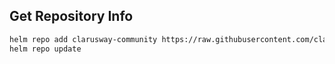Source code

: ## Get Repository Info

```bash
helm repo add clarusway-community https://raw.githubusercontent.com/clarusway-aws-devops/helm-charts/main
helm repo update
```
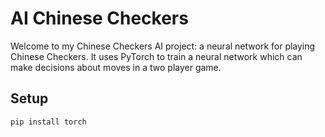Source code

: # AI Chinese Checkers

Welcome to my Chinese Checkers AI project: a neural network for playing Chinese Checkers.
It uses PyTorch to train a neural network which can make decisions about moves in a two player game.

## Setup

```
pip install torch
```

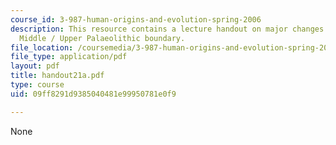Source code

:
 ```yaml
---
course_id: 3-987-human-origins-and-evolution-spring-2006
description: This resource contains a lecture handout on major changes across the
  Middle / Upper Palaeolithic boundary.
file_location: /coursemedia/3-987-human-origins-and-evolution-spring-2006/09ff8291d9385040481e99950781e0f9_handout21a.pdf
file_type: application/pdf
layout: pdf
title: handout21a.pdf
type: course
uid: 09ff8291d9385040481e99950781e0f9

---
```

None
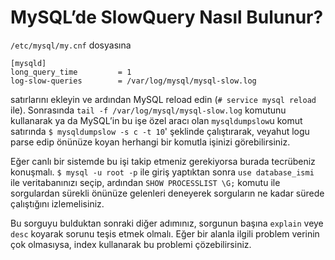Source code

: # MySQL’de SlowQuery Nasıl Bulunur?

`/etc/mysql/my.cnf` dosyasına
```
[mysqld]
long_query_time         = 1
log-slow-queries        = /var/log/mysql/mysql-slow.log
```
satırlarını ekleyin ve ardından MySQL reload edin (`# service mysql reload` ile). Sonrasında `tail -f /var/log/mysql/mysql-slow.log` komutunu kullanarak ya da MySQL’in bu işe özel aracı olan `mysqldumpslow`u komut satırında `$ mysqldumpslow -s c -t 10`' şeklinde çalıştırarak, veyahut logu parse edip önünüze koyan herhangi bir komutla işinizi görebilirsiniz.

Eğer canlı bir sistemde bu işi takip etmeniz gerekiyorsa burada tecrübeniz konuşmalı. `$ mysql -u root -p` ile giriş yaptıktan sonra `use database_ismi` ile veritabanınızı seçip, ardından `SHOW PROCESSLIST \G;` komutu ile sorgulardan sürekli önünüze gelenleri deneyerek sorguların ne kadar sürede çalıştığını izlemelisiniz.

Bu sorguyu bulduktan sonraki diğer adımınız, sorgunun başına `explain` veye `desc` koyarak sorunu teşis etmek olmalı. Eğer bir alanla ilgili problem verinin çok olmasıysa, index kullanarak bu problemi çözebilirsiniz.
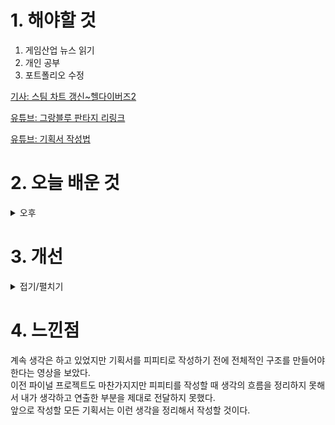 
# 1. 해야할 것

1. 게임산업 뉴스 읽기 
2. 개인 공부  
3. 포트폴리오 수정

[기사: 스팀 차트 갱신~헬다이버즈2](https://www.gameple.co.kr/news/articleView.html?idxno=208654)

[유튜브: 그랑블루 판타지 리링크](https://www.youtube.com/watch?v=uT2BU6Y58ik)

[유튜브: 기획서 작성법](https://youtu.be/fPZw6UFda50?si=HK6f84hpzcPelXv8)

# 2. 오늘 배운 것


<details>
<summary>오후</summary>

## 기획서 작성법
![image](https://github.com/JM94Ent/TIL-WIL/assets/143363550/72e9a5d4-5983-4503-9717-fd178cacda6a)

1. 기획서는 피피티로 작성되는 것이 아니다. 생각정리가 필요하다.
2. 워드나 메모장에 위와 같이 작성하라\
  서론: 기획서를 쓰는 이유(동기부여)\
  본론: 자기소개, 시장상황, 아이디어, 목표, 향후 계획\
  결론: 자기어필, 확신주기
3. 생각 정리가 끝나면 글로 써진것을 이해하기 쉽게 PPT로 만들어라.

</details>




# 3. 개선


<details>
<summary>접기/펼치기</summary>

## 집중력에 관한 고찰
연휴와 장시간 나를 강제하는 시간적 압박같은 것이 희미해져서 공부하는 시간과 쉬는 시간이 혼합되어\
목표 공부량에 반도 미치지 못하는 상황이 자꾸 생겼다.

이를 해결하기 위해 방문하는 사이트 정리와 공부시간을 정했다.

```
09:00 ~ 09:40 뉴스 보기
10:00 ~ 10:40 게임개발공부1
11:00 ~ 11:40 게임개발공부2
11:40 ~ 13:00 자유 시간
13:00 ~ 13:40 포트폴리오 작성1
14:00 ~ 14:40 포트폴리오 작성2
15:00 ~ 15:40 포트폴리오 작성3
16:00 ~ 18:00 타겟 회사 게임 플레이
```
</details>



# 4. 느낀점
계속 생각은 하고 있었지만 기획서를 피피티로 작성하기 전에 전체적인 구조를 만들어야 한다는 영상을 보았다.\
이전 파이널 프로젝트도 마찬가지지만 피피티를 작성할 때 생각의 흐름을 정리하지 못해서 내가 생각하고 연출한 부분을 제대로 전달하지 못했다.\
앞으로 작성할 모든 기획서는 이런 생각을 정리해서 작성할 것이다.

(Description of the task) Some lines in the records may hold "Eğer"; state how many do, and give no more than that number.

(Solved exercise) 2